--- Material to process ---

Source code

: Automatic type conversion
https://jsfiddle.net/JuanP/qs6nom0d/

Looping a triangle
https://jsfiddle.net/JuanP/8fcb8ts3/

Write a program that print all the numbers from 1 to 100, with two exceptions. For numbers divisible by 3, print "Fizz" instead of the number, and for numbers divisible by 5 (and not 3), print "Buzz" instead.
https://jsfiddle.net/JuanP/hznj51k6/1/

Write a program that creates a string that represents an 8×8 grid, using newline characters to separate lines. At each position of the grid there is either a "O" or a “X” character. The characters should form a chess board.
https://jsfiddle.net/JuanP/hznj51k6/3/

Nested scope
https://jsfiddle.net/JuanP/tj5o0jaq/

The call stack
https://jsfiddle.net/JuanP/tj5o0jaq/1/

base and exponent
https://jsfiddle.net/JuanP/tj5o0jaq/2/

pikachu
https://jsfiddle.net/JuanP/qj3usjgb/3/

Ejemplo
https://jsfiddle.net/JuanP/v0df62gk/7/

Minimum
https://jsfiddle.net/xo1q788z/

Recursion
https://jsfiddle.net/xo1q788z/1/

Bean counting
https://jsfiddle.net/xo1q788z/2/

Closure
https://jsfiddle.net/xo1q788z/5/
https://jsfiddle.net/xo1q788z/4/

---
--- Material to process ---

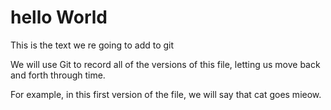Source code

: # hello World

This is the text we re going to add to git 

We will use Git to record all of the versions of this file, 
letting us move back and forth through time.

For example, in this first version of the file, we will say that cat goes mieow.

---

[Prompt]
Above are the records; from them, give again exactly the lines from the one containing "https://jsfiddle.net/JuanP/qj3usjgb/3/" through the one containing "https://jsfiddle.net/xo1q788z/4/", both included.

[Exercise output]
https://jsfiddle.net/JuanP/qj3usjgb/3/

Ejemplo
https://jsfiddle.net/JuanP/v0df62gk/7/

Minimum
https://jsfiddle.net/xo1q788z/

Recursion
https://jsfiddle.net/xo1q788z/1/

Bean counting
https://jsfiddle.net/xo1q788z/2/

Closure
https://jsfiddle.net/xo1q788z/5/
https://jsfiddle.net/xo1q788z/4/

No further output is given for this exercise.